7) BG mood swings. My mum just came into my room demanding to know if my BG was normal again; it was low this morning, resulting in a less than sunshine mood. Well, it wasn't so much that I said anything - exactly that really, I just didn't speak. I must have done something though (knowing me, I did!), as when I just replied in (what I thought!) was a polite voice, she gave this huge sigh - lunchtime could be sufficiently awkward! I probably do owe her an apology to be fair, but it's not as if I do it deliberately! When my BG's low, what I tend to do is just stay silent, as to me that seems much better than biting everybody's head off when I speak. I do sometimes, however, just want to say: "look, it's the diabetes talking here, not me!" I never use it as an excuse, but as I'm sure many of you can relate to, trying to 'snap' into a normal mood when your blood sugar is high or low is next to impossible. All rational thoughts go out the window and, as much as I would like to just 'be normal', I can't be... end of! And yes, I feel guilty that my parents have to deal with this, and I so wish it were different, but it isn't.
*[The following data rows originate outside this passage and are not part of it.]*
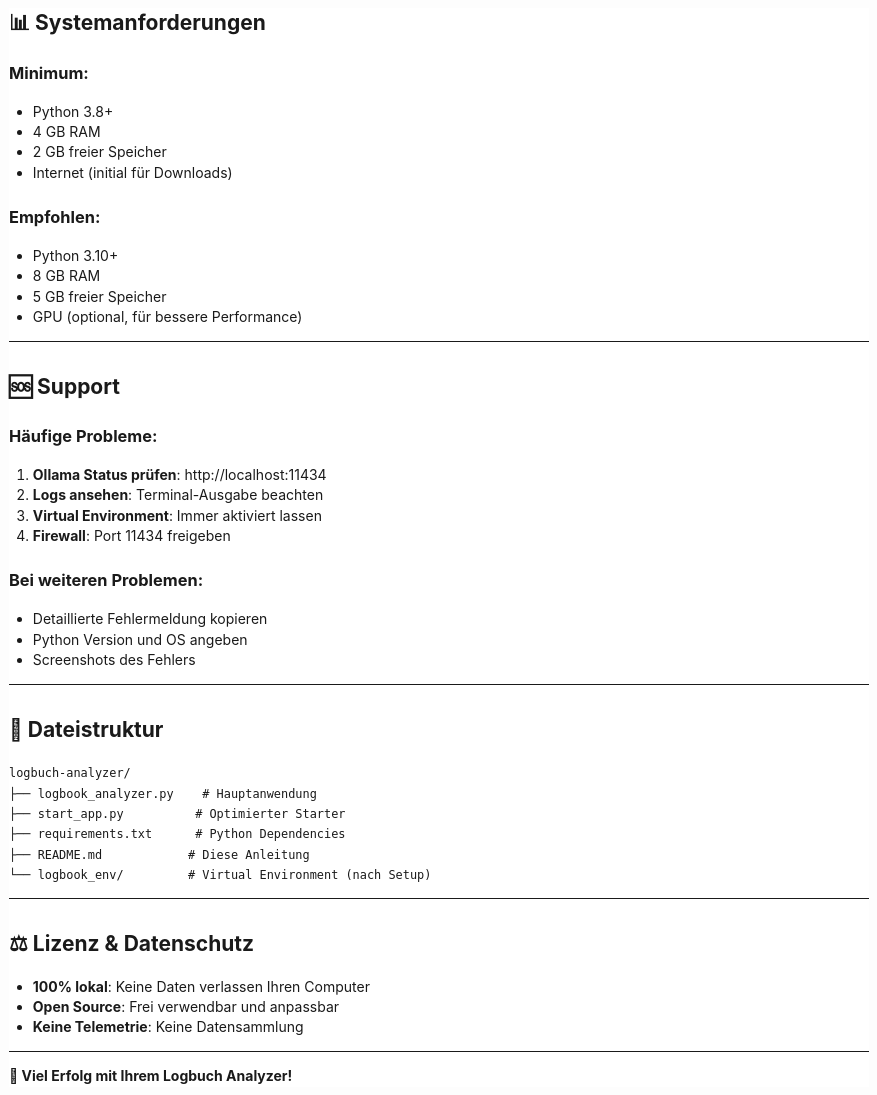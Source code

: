 
## 📊 Systemanforderungen

### **Minimum:**
- Python 3.8+
- 4 GB RAM
- 2 GB freier Speicher
- Internet (initial für Downloads)

### **Empfohlen:**
- Python 3.10+
- 8 GB RAM  
- 5 GB freier Speicher
- GPU (optional, für bessere Performance)

---

## 🆘 Support

### **Häufige Probleme:**
1. **Ollama Status prüfen**: http://localhost:11434
2. **Logs ansehen**: Terminal-Ausgabe beachten
3. **Virtual Environment**: Immer aktiviert lassen
4. **Firewall**: Port 11434 freigeben

### **Bei weiteren Problemen:**
- Detaillierte Fehlermeldung kopieren
- Python Version und OS angeben
- Screenshots des Fehlers

---

## 📁 Dateistruktur

```
logbuch-analyzer/
├── logbook_analyzer.py    # Hauptanwendung
├── start_app.py          # Optimierter Starter
├── requirements.txt      # Python Dependencies
├── README.md            # Diese Anleitung
└── logbook_env/         # Virtual Environment (nach Setup)
```

---

## ⚖️ Lizenz & Datenschutz

- **100% lokal**: Keine Daten verlassen Ihren Computer
- **Open Source**: Frei verwendbar und anpassbar
- **Keine Telemetrie**: Keine Datensammlung

---

**🎉 Viel Erfolg mit Ihrem Logbuch Analyzer!**
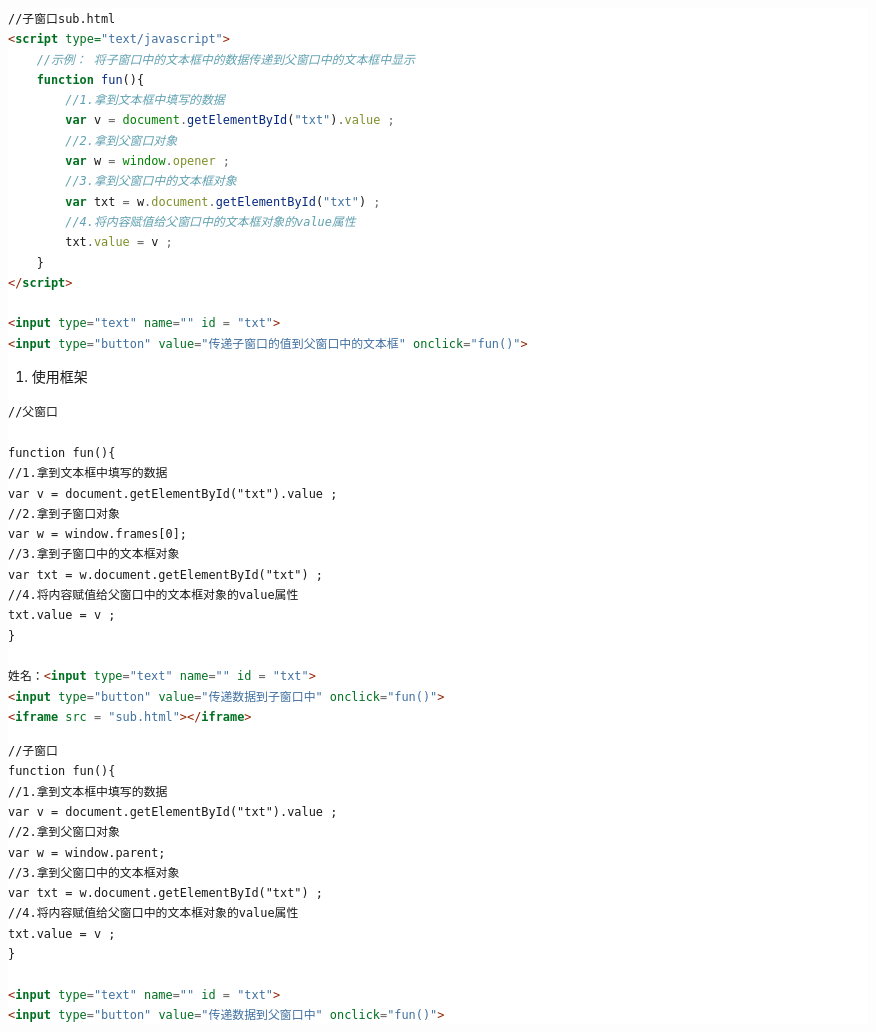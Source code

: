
```html
//子窗口sub.html
<script type="text/javascript">
    //示例： 将子窗口中的文本框中的数据传递到父窗口中的文本框中显示
    function fun(){
        //1.拿到文本框中填写的数据
        var v = document.getElementById("txt").value ;
        //2.拿到父窗口对象
        var w = window.opener ;
        //3.拿到父窗口中的文本框对象
        var txt = w.document.getElementById("txt") ;
        //4.将内容赋值给父窗口中的文本框对象的value属性
        txt.value = v ;
    }
</script>

<input type="text" name="" id = "txt">
<input type="button" value="传递子窗口的值到父窗口中的文本框" onclick="fun()">


```

1. 使用框架

```html
//父窗口

function fun(){
//1.拿到文本框中填写的数据
var v = document.getElementById("txt").value ;
//2.拿到子窗口对象
var w = window.frames[0];
//3.拿到子窗口中的文本框对象
var txt = w.document.getElementById("txt") ;
//4.将内容赋值给父窗口中的文本框对象的value属性
txt.value = v ;
}

姓名：<input type="text" name="" id = "txt">
<input type="button" value="传递数据到子窗口中" onclick="fun()">
<iframe src = "sub.html"></iframe>
```

```html
//子窗口
function fun(){
//1.拿到文本框中填写的数据
var v = document.getElementById("txt").value ;
//2.拿到父窗口对象
var w = window.parent;
//3.拿到父窗口中的文本框对象
var txt = w.document.getElementById("txt") ;
//4.将内容赋值给父窗口中的文本框对象的value属性
txt.value = v ;
}

<input type="text" name="" id = "txt">
<input type="button" value="传递数据到父窗口中" onclick="fun()">
```
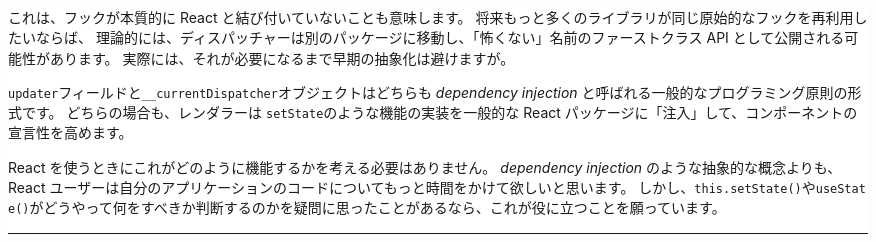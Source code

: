 これは、フックが本質的に React と結び付いていないことも意味します。 将来もっと多くのライブラリが同じ原始的なフックを再利用したいならば、
理論的には、ディスパッチャーは別のパッケージに移動し、「怖くない」名前のファーストクラス API として公開される可能性があります。
実際には、それが必要になるまで早期の抽象化は避けますが。

`updater`フィールドと`__currentDispatcher`オブジェクトはどちらも _dependency injection_ と呼ばれる一般的なプログラミング原則の形式です。 どちらの場合も、レンダラーは `setState`のような機能の実装を一般的な React パッケージに「注入」して、コンポーネントの宣言性を高めます。

React を使うときにこれがどのように機能するかを考える必要はありません。
_dependency injection_ のような抽象的な概念よりも、React ユーザーは自分のアプリケーションのコードについてもっと時間をかけて欲しいと思います。
しかし、`this.setState()`や`useState()`がどうやって何をすべきか判断するのかを疑問に思ったことがあるなら、これが役に立つことを願っています。

---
Blood sugars really do suck - I hate it. So am I not already being 'punished' enough by having them high/low, without feeling guilty afterwards over my mood? As selfish as this may sound, and I know the mood swings aren't good, it does feel like an impossible situation at times. I've turned to writing poetry a lot in the last couple of years, to try and express my feelings/frustration over diabetes, because I find it very hard to get others, even my family, to understand how it feels (it's 'a diabetes thing', but unlike others on my list, only one which a diabetic could relate to). At school I just stay silent when my BG's going crazy on its yo-yo, and for some reason it's not as bad. I don't know, maybe part of me feels I can relax more at home, as no one will judge me? At school I couldn't get away with the mood swings I have at home, and I tend to just keep my mouth shut! My BG's 6.7 now, thank goodness, but I just know there will be the inevitable lunchtime conversation when I'm 'normal' again, along the lines of: "you were so moody this morning..." Can't wait!